Looking at the bar made Damon's stomach clench. He wanted to fill the void that was forming his stomach. There was a succulent smell coming from behind the bar. It was a pungent meaty smell that made something move in his stomach. He moved towards the bar, reaching for his wallet, and found it missing. He didn't even know if he'd have money if it had been there. Who knew what had transpired in his life prior to his departure from the living, but the reflex was a comforting return to something that no longer existed. Sure normal people had a license, a library card, video membership and pictures of cute children in their wallets, credit cards. What had happened to him? What kind of man had he been? All old comforts were gone. For the first time, Damon thought he was going to lose it.

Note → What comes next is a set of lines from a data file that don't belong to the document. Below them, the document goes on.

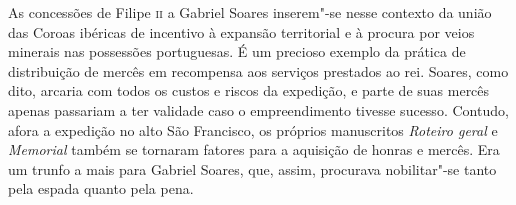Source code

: As concessões de Filipe \textsc{ii} a Gabriel Soares inserem"-se nesse contexto da
união das Coroas ibéricas de incentivo à expansão territorial e à
procura por veios minerais nas possessões portuguesas. É um precioso
exemplo da prática de distribuição de mercês em recompensa aos serviços
prestados ao rei. Soares, como dito, arcaria com todos os custos e
riscos da expedição, e parte de suas mercês apenas passariam a ter
validade caso o empreendimento tivesse sucesso. Contudo, afora a
expedição no alto São Francisco, os próprios manuscritos
\textit{Roteiro geral} e \textit{Memorial} também se tornaram fatores
para a aquisição de honras e mercês. Era um trunfo a mais para Gabriel
Soares, que, assim, procurava nobilitar"-se tanto pela espada quanto
pela pena.


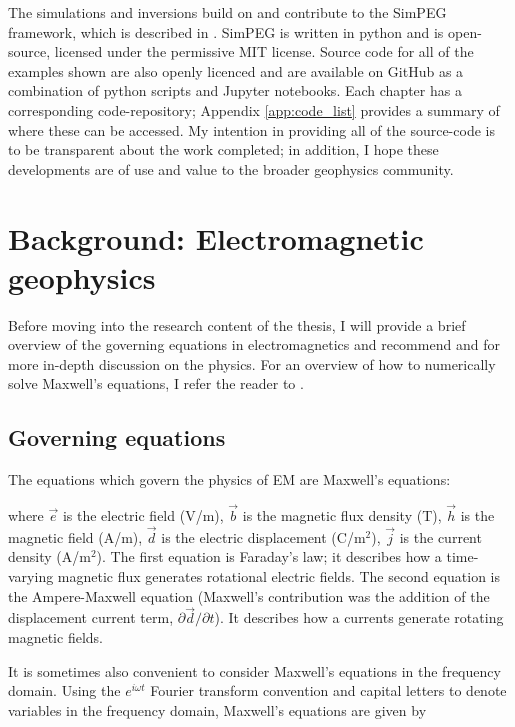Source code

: The simulations and inversions build on and contribute to the SimPEG framework, which is described in \cite{Cockett2015, Heagy2017, Cockett2017}. SimPEG is written in python and is open-source, licensed under the permissive MIT license. Source code for all of the examples shown are also openly licenced and are available on GitHub as a combination of python scripts and Jupyter notebooks. Each chapter has a corresponding code-repository; Appendix \ref{app:code_list} provides a summary of where these can be accessed. My intention in providing all of the source-code is to be transparent about the work completed; in addition, I hope these developments are of use and value to the broader geophysics community.
\section{Background: Electromagnetic geophysics}
\label{sec:background-em}
Before moving into the research content of the thesis, I will provide a brief overview of the governing equations in electromagnetics and recommend \cite{Ward1988} and \cite{emgeosci} for more in-depth discussion on the physics. For an overview of how to numerically solve Maxwell's equations, I refer the reader to \cite{Haber2014}.
\subsection{Governing equations}
The equations which govern the physics of EM are Maxwell’s equations:

where $\vec{e}$ is the electric field (V/m), $\vec{b}$ is the magnetic flux density (T), $\vec{h}$ is the magnetic field (A/m), $\vec{d}$ is the electric displacement (C/m$^2$), $\vec{j}$ is the current density (A/m$^2$). The first equation is Faraday’s law; it describes how a time-varying magnetic flux generates rotational electric fields. The second equation is the Ampere-Maxwell equation (Maxwell's contribution was the addition of the displacement current term, $\partial \vec{d} / \partial t$). It describes how a currents generate rotating magnetic fields.

It is sometimes also convenient to consider Maxwell’s equations in the frequency domain. Using the $e^{i\omega t}$ Fourier transform convention and capital letters to denote variables in the frequency domain, Maxwell’s equations are given by


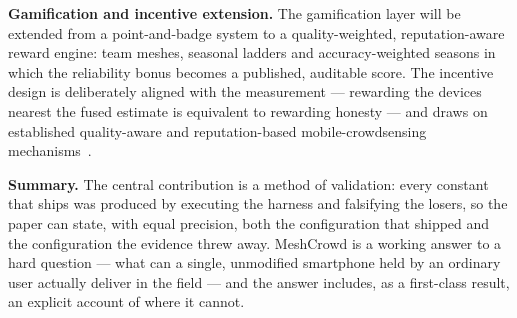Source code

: \documentclass[journal,10pt]{IEEEtran}
\begin{document}
\textbf{Gamification and incentive extension.} The gamification layer will be
extended from a point-and-badge system to a quality-weighted, reputation-aware
reward engine: team meshes, seasonal ladders and accuracy-weighted seasons in
which the reliability bonus becomes a published, auditable score. The incentive
design is deliberately aligned with the measurement --- rewarding the devices
nearest the fused estimate is equivalent to rewarding honesty --- and draws on
established quality-aware and reputation-based mobile-crowdsensing
mechanisms~\cite{zhang2022,wang2018}.

\textbf{Summary.} The central contribution is a method of validation: every
constant that ships was produced by executing the harness and falsifying the
losers, so the paper can state, with equal precision, both the configuration
that shipped and the configuration the evidence threw away. MeshCrowd is a
working answer to a hard question --- what can a single, unmodified smartphone
held by an ordinary user actually deliver in the field --- and the answer
includes, as a first-class result, an explicit account of where it cannot.
\end{document}
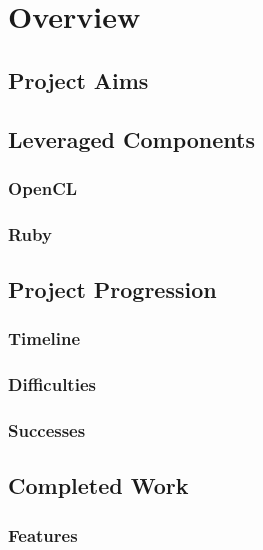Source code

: \chapter{Overview}

\section{Project Aims}


\section{Leveraged Components}
\subsection{OpenCL}


\subsection{Ruby}


\section{Project Progression}
\subsection{Timeline}

\subsection{Difficulties}

\subsection{Successes}

\section{Completed Work}
\subsection{Features}

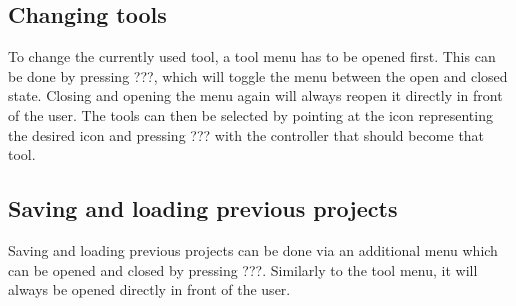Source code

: 
\subsection*{Changing tools}
To change the currently used tool, a tool menu has to be opened first. This can be done by pressing ???, which will toggle the menu between the open and closed state. Closing and opening the menu again will always reopen it directly in front of the user. The tools can then be selected by pointing at the icon representing the desired icon and pressing ??? with the controller that should become that tool.

\subsection*{Saving and loading previous projects}
Saving and loading previous projects can be done via an additional menu which can be opened and closed by pressing ???. Similarly to the tool menu, it will always be opened directly in front of the user.

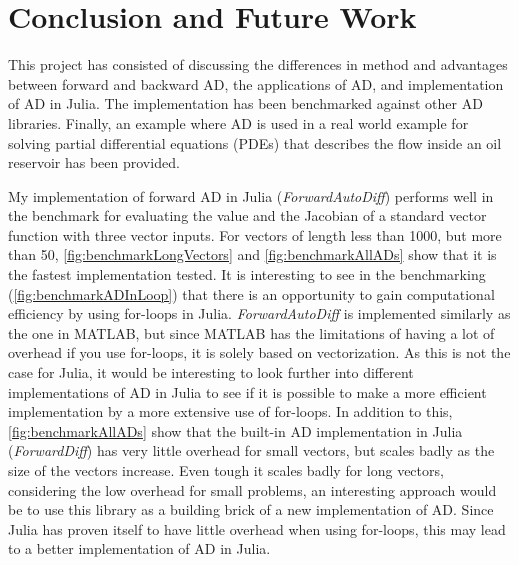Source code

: \chapter{Conclusion and Future Work}
\label{ch:Conclusion}
This project has consisted of discussing the differences in method and advantages between forward and backward AD, the applications of AD, and implementation of AD in Julia. The implementation has been benchmarked against other AD libraries. Finally, an example where AD is used in a real world example for solving partial differential equations (PDEs) that describes the flow inside an oil reservoir has been provided.

My implementation of forward AD in Julia (\textit{ForwardAutoDiff}) performs well in the benchmark for evaluating the value and the Jacobian of a standard vector function with three vector inputs. For vectors of length less than 1000, but more than 50, \autoref{fig:benchmarkLongVectors} and \autoref{fig:benchmarkAllADs} show that it is the fastest implementation tested. It is interesting to see in the benchmarking (\autoref{fig:benchmarkADInLoop}) that there is an opportunity to gain computational efficiency by using for-loops in Julia. \textit{ForwardAutoDiff} is implemented similarly as the one in MATLAB, but since MATLAB has the limitations of having a lot of overhead if you use for-loops, it is solely based on vectorization. As this is not the case for Julia, it would be interesting to look further into different implementations of AD in Julia to see if it is possible to make a more efficient implementation by a more extensive use of for-loops. In addition to this, \autoref{fig:benchmarkAllADs} show that the built-in AD implementation in Julia (\textit{ForwardDiff}) has very little overhead for small vectors, but scales badly as the size of the vectors increase. Even tough it scales badly for long vectors, considering the low overhead for small problems, an interesting approach would be to use this library as a building brick of a new implementation of AD. Since Julia has proven itself to have little overhead when using for-loops, this may lead to a better implementation of AD in Julia.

Fuck. All the anxiety he'd ever had about death crowded his brain. All fears of the afterlife were resurrected because, fuck, he'd forgotten to repent all of his sins and find Jesus or Buddha or whatever crazy God allowed his soul to remain conscious and in its body long after that same body had ceased functioning. He needed a drink from the bar, he told himself, to be steady. He needed to wake the HELL up.

Damon leaned against the wall and ran his hand along the plaster popcorn. There were deep-set benches lining the dance floor. He needed to sit. A blonde with hair to her waist seemed to catch his movement out of the corner of her eye and gave him a smile from the corner of her mouth. She was gorgeous, and practically naked, when you counted the rips in her stockings, but he didn't hold her eye or smile back. He had no idea where he was or what kind of people he was dealing with, so he walked by her as quickly as he could to sink into the soft leather seat. He was acting like a creep, like he was so sure that he'd become some kind of monster.

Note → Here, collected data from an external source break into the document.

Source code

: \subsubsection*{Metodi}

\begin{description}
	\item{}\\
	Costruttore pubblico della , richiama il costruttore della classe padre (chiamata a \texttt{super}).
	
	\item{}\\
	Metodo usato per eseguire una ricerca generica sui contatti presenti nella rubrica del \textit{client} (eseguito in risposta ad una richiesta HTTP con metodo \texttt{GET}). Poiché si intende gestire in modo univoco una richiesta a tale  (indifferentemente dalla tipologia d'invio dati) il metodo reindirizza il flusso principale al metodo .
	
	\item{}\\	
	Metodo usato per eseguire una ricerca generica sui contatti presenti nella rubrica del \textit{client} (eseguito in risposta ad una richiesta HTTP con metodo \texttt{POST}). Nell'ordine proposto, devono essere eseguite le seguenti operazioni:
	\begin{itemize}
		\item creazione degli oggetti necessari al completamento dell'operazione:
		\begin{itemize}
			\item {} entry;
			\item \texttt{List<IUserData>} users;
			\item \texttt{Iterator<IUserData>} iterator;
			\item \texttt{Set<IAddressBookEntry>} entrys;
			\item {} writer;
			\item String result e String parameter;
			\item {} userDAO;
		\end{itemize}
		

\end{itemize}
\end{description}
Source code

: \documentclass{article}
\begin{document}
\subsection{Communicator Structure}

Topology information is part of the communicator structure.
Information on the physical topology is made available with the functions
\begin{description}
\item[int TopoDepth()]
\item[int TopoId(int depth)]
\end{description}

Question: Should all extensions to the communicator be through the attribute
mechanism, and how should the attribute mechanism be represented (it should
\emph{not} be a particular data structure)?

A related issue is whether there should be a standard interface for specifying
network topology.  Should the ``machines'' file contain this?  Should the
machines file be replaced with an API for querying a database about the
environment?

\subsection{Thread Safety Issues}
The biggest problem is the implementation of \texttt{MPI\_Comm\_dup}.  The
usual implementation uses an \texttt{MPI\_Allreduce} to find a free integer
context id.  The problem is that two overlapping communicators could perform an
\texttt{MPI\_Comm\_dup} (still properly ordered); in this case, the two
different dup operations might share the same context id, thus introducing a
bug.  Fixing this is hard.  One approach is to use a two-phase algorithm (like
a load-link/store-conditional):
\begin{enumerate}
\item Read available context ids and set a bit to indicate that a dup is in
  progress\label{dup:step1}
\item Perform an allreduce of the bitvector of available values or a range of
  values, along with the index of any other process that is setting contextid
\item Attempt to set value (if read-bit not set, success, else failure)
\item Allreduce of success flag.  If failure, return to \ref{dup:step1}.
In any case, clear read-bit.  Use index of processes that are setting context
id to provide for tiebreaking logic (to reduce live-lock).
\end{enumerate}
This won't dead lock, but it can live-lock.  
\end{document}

Damon sat and forced his lungs to take yawning inhalations in an effort to calm himself, but it didn't help. Each inhalation of air made his lungs feel like crumpled brown paper bags expanding. He leaned against the wall and looked further down on the red leather bench that ran along the wall as far as he could see. There was a man within reaching distance, big, muscular, and bald headed, kissing the neck of a woman with teased curly hair straddling him. Her smiling face met his eyes and his eyes darted away. The insistent smell of good food made him finally think to find an exit. He couldn't just stay there. The people who'd brought him there would be looking for him, and he needed to get home, get something to eat and straighten things out. Standing up seemed easier. He tried to look over the crowd to decide in which direction to move, but a swift motion out of the corner of his eye made him turn in the direction he'd come from. Two men with sunglasses on and dressed all in black lift up the curtain he'd just exited and disappeared behind it.

Damon's stomach dropped. It was forming in his mind. He had been brought there for a reason, he did have captors. He worried that the repetitive and increasingly faster pumping of the music was intensifying his anxiety. It felt like his heartbeat was back, only it was now being hunted; it was terrified, and it was in theater quality surround sound. Damon started through the crowd, heading in any direction in hopes of some quiet, or some clear thoughts. A severe pang in his stomach made him stop. It was hunger and something else, an emotion he couldn't quite place. Doubling over, Damon noticed what looked like blood splattered on the concrete floor. His vision blurred. He wondered if he had been unconscious for days, weeks. Murdered? The smell remained and gave him the will to stand up straight. His body was screaming at having to use so much energy with no fuel in return. He'd be okay if he could fill the hole in his stomach.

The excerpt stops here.